Could you output every record below exactly as it appears?

[Data records]
○ ○ ○

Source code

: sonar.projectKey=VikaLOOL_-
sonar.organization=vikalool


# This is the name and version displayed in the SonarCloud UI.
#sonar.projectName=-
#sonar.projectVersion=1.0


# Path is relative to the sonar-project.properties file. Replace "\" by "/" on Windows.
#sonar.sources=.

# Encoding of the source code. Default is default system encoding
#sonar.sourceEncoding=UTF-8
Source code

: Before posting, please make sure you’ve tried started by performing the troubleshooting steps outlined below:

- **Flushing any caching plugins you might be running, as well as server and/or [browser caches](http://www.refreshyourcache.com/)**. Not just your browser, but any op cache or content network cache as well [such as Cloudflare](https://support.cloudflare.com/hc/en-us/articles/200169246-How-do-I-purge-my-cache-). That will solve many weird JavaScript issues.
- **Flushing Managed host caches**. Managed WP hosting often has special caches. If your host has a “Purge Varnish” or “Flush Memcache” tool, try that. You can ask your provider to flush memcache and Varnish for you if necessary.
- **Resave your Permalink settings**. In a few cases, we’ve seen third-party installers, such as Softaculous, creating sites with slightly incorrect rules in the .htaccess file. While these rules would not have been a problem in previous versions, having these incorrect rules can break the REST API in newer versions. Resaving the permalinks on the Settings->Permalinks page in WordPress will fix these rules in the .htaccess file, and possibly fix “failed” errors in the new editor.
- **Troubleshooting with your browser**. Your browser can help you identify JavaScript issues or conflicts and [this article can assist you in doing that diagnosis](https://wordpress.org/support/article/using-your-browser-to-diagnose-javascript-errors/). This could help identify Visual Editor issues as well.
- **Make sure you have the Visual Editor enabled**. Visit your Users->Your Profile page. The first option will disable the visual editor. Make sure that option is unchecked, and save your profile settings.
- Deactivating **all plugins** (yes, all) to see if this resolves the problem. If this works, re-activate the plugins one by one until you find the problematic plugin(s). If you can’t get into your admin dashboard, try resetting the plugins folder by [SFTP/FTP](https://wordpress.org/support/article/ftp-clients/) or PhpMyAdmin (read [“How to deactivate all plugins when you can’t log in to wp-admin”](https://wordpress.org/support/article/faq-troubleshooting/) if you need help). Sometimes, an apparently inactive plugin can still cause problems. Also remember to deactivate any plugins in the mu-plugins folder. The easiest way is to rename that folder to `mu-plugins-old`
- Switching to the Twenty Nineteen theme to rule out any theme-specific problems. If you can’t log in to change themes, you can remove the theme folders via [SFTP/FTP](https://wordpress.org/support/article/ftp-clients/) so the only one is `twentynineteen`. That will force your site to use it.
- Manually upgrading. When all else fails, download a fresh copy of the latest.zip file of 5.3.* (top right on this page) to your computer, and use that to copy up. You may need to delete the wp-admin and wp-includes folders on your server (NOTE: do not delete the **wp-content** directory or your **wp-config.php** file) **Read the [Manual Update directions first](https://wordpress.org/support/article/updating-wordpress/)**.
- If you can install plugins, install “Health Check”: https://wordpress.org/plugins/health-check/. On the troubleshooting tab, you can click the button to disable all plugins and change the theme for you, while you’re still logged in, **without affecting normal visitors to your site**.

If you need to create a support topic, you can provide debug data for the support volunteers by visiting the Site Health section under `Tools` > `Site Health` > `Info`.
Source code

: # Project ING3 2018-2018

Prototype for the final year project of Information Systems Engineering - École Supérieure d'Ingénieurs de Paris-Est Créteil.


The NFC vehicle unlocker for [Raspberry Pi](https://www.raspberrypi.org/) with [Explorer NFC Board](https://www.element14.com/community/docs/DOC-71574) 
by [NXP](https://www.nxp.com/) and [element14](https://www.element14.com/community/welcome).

○ ○ ○

* [Solution for this exercise]:
Source code

: sonar.projectKey=VikaLOOL_-
sonar.organization=vikalool


# This is the name and version displayed in the SonarCloud UI.
#sonar.projectName=-
#sonar.projectVersion=1.0


# Path is relative to the sonar-project.properties file. Replace "\" by "/" on Windows.
#sonar.sources=.

# Encoding of the source code. Default is default system encoding
#sonar.sourceEncoding=UTF-8
Source code

: Before posting, please make sure you’ve tried started by performing the troubleshooting steps outlined below:

- **Flushing any caching plugins you might be running, as well as server and/or [browser caches](http://www.refreshyourcache.com/)**. Not just your browser, but any op cache or content network cache as well [such as Cloudflare](https://support.cloudflare.com/hc/en-us/articles/200169246-How-do-I-purge-my-cache-). That will solve many weird JavaScript issues.
- **Flushing Managed host caches**. Managed WP hosting often has special caches. If your host has a “Purge Varnish” or “Flush Memcache” tool, try that. You can ask your provider to flush memcache and Varnish for you if necessary.
- **Resave your Permalink settings**. In a few cases, we’ve seen third-party installers, such as Softaculous, creating sites with slightly incorrect rules in the .htaccess file. While these rules would not have been a problem in previous versions, having these incorrect rules can break the REST API in newer versions. Resaving the permalinks on the Settings->Permalinks page in WordPress will fix these rules in the .htaccess file, and possibly fix “failed” errors in the new editor.
- **Troubleshooting with your browser**. Your browser can help you identify JavaScript issues or conflicts and [this article can assist you in doing that diagnosis](https://wordpress.org/support/article/using-your-browser-to-diagnose-javascript-errors/). This could help identify Visual Editor issues as well.
- **Make sure you have the Visual Editor enabled**. Visit your Users->Your Profile page. The first option will disable the visual editor. Make sure that option is unchecked, and save your profile settings.
- Deactivating **all plugins** (yes, all) to see if this resolves the problem. If this works, re-activate the plugins one by one until you find the problematic plugin(s). If you can’t get into your admin dashboard, try resetting the plugins folder by [SFTP/FTP](https://wordpress.org/support/article/ftp-clients/) or PhpMyAdmin (read [“How to deactivate all plugins when you can’t log in to wp-admin”](https://wordpress.org/support/article/faq-troubleshooting/) if you need help). Sometimes, an apparently inactive plugin can still cause problems. Also remember to deactivate any plugins in the mu-plugins folder. The easiest way is to rename that folder to `mu-plugins-old`
- Switching to the Twenty Nineteen theme to rule out any theme-specific problems. If you can’t log in to change themes, you can remove the theme folders via [SFTP/FTP](https://wordpress.org/support/article/ftp-clients/) so the only one is `twentynineteen`. That will force your site to use it.
- Manually upgrading. When all else fails, download a fresh copy of the latest.zip file of 5.3.* (top right on this page) to your computer, and use that to copy up. You may need to delete the wp-admin and wp-includes folders on your server (NOTE: do not delete the **wp-content** directory or your **wp-config.php** file) **Read the [Manual Update directions first](https://wordpress.org/support/article/updating-wordpress/)**.
- If you can install plugins, install “Health Check”: https://wordpress.org/plugins/health-check/. On the troubleshooting tab, you can click the button to disable all plugins and change the theme for you, while you’re still logged in, **without affecting normal visitors to your site**.

If you need to create a support topic, you can provide debug data for the support volunteers by visiting the Site Health section under `Tools` > `Site Health` > `Info`.
Source code

: # Project ING3 2018-2018

Prototype for the final year project of Information Systems Engineering - École Supérieure d'Ingénieurs de Paris-Est Créteil.


The NFC vehicle unlocker for [Raspberry Pi](https://www.raspberrypi.org/) with [Explorer NFC Board](https://www.element14.com/community/docs/DOC-71574) 
by [NXP](https://www.nxp.com/) and [element14](https://www.element14.com/community/welcome).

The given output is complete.